Since we didn’t have any bacon in the house, I used some pancetta that I had cut into ribbons instead. I simply cooked it quickly until crisp over high heat. It was a way yummy addition. After his first bowl, Hubby informed me that I hadn’t made enough and he was right. When (not if) I make this again, I’ll double the batch.
Oh, and Dudette, the one with no time and lots to do; she loved this also. Asked for more and ate it up. That’s the seal of approval.
One last thing; I’m not sure why the recipe is called ‘baked’ potato soup when there’s no baking involved, but again, the magazine is forgiven. Because this is so darn fantastic.
What I’d Do Different Next Time
I needed to add a teaspoon of salt to the soup to boost the flavor to where I wanted it. Adding the garlic long after the onion is a given, but I would also peel, chop and boil four good-sized potatoes instead of the frozen ones and use three cups of chicken broth instead of messing with water and bouillon cubes. I’m sure the authors thought that the cube would provide enough salt to the dish, but it just didn’t.
- ¼ cup butter
- ½ cup chopped sweet onion
- 1 garlic clove, minced
- ¼ cup all-purpose flour
- 1 extra-large chicken bouillon cube
- 1 (24-oz.) package frozen steam-and-mash potatoes
- 2 cups milk
- ½ teaspoon pepper
- Toppings: cooked and crumbled bacon, shredded sharp Cheddar cheese, sliced green onions
- Melt butter in a Dutch oven over medium heat; add onion and garlic, and cook, stirring often, 5 to 10 minutes or until golden.

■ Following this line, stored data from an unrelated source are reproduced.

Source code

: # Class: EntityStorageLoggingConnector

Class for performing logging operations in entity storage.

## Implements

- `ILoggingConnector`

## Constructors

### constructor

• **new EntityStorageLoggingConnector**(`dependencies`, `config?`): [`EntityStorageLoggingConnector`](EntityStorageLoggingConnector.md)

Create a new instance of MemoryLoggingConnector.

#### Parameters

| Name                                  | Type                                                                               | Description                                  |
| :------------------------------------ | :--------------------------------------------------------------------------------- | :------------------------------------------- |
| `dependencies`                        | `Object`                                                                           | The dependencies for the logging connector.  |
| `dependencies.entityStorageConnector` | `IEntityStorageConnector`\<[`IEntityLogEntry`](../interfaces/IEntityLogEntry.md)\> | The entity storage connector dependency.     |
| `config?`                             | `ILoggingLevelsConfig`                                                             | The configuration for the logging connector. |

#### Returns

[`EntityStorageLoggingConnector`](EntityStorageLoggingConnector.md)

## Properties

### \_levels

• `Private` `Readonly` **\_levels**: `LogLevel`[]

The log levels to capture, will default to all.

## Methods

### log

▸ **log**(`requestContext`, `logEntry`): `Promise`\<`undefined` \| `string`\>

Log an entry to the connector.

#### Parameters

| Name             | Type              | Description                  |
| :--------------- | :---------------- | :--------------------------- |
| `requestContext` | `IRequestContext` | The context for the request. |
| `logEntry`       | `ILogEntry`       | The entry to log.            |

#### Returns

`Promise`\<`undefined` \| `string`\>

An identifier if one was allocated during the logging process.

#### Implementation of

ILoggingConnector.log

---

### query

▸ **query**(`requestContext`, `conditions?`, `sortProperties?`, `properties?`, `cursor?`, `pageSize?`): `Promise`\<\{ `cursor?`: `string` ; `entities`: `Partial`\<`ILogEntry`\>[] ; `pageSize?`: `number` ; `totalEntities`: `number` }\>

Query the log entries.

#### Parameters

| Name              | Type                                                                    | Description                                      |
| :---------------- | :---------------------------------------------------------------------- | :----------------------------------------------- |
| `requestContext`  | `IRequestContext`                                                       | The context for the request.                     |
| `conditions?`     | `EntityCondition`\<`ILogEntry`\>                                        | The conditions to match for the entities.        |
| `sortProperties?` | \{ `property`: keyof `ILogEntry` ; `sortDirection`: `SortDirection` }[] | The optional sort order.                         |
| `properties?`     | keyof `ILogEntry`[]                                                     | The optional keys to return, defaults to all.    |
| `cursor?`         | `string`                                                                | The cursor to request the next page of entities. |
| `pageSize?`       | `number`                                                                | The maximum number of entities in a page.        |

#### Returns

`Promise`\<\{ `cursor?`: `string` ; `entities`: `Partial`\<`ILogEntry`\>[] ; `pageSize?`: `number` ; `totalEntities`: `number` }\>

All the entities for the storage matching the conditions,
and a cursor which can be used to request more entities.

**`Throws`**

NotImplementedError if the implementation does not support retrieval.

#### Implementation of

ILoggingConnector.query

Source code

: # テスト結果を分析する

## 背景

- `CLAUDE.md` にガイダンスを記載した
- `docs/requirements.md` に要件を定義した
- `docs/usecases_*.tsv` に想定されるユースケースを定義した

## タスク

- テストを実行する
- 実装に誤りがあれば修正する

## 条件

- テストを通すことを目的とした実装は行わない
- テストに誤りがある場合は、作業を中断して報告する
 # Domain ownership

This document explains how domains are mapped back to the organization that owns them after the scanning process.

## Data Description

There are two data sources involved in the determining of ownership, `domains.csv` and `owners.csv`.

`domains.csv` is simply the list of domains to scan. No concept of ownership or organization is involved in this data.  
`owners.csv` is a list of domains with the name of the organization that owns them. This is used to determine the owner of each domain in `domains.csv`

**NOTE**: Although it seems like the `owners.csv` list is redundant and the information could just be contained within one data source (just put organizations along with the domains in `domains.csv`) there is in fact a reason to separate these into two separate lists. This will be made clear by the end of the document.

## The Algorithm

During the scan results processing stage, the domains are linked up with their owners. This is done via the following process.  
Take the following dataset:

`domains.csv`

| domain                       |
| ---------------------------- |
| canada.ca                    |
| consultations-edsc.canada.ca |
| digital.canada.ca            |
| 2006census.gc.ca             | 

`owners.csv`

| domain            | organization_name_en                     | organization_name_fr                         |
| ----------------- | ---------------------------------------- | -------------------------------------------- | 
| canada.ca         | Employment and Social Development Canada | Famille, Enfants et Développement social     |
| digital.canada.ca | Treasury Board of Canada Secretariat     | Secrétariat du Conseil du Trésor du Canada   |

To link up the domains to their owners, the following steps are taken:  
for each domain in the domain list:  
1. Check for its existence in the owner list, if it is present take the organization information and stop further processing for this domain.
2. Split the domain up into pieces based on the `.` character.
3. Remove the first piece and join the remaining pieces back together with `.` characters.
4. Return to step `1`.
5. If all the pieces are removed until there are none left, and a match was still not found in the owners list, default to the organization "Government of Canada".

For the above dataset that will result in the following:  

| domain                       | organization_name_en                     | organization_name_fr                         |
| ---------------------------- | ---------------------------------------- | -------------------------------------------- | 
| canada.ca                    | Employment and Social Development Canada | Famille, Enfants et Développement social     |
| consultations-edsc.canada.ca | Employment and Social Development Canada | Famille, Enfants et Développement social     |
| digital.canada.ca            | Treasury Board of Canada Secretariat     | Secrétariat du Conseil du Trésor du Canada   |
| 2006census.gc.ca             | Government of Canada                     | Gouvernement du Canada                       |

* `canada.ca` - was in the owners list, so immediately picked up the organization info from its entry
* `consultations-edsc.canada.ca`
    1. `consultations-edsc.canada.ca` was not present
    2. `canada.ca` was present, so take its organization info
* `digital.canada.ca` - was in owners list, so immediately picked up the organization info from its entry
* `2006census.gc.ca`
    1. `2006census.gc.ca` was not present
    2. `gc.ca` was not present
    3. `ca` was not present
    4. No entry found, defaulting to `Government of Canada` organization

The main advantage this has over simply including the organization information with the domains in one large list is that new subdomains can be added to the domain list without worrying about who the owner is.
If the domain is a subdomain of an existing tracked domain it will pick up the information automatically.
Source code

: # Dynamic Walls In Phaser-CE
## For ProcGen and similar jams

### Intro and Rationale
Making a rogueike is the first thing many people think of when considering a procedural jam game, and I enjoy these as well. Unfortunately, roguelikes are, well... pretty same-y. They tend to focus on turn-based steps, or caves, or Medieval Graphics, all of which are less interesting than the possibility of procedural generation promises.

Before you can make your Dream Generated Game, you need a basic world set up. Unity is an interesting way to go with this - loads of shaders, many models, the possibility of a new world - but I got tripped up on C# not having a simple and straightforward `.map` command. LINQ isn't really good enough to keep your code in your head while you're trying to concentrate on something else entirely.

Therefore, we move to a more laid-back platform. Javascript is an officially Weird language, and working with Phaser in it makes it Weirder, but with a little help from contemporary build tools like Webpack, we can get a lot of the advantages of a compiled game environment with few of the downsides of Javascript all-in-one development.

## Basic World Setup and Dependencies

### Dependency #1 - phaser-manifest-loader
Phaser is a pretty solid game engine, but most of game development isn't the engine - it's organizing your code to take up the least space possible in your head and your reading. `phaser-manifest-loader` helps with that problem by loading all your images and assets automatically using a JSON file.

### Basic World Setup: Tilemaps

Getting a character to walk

- Sprinkle onion mixture with flour, and stir until coated. Stir in bouillon cube and 3 cups water. Bring to a boil over medium heat, stirring often. Reduce heat to medium-low, and simmer, stirring occasionally, 10 minutes.
- Meanwhile, microwave potatoes according to package directions. (Do not add butter or milk.) Stir potatoes, milk, and pepper into onion mixture. Cook over medium heat, stirring occasionally, 10 minutes or until thickened. Serve with desired toppings.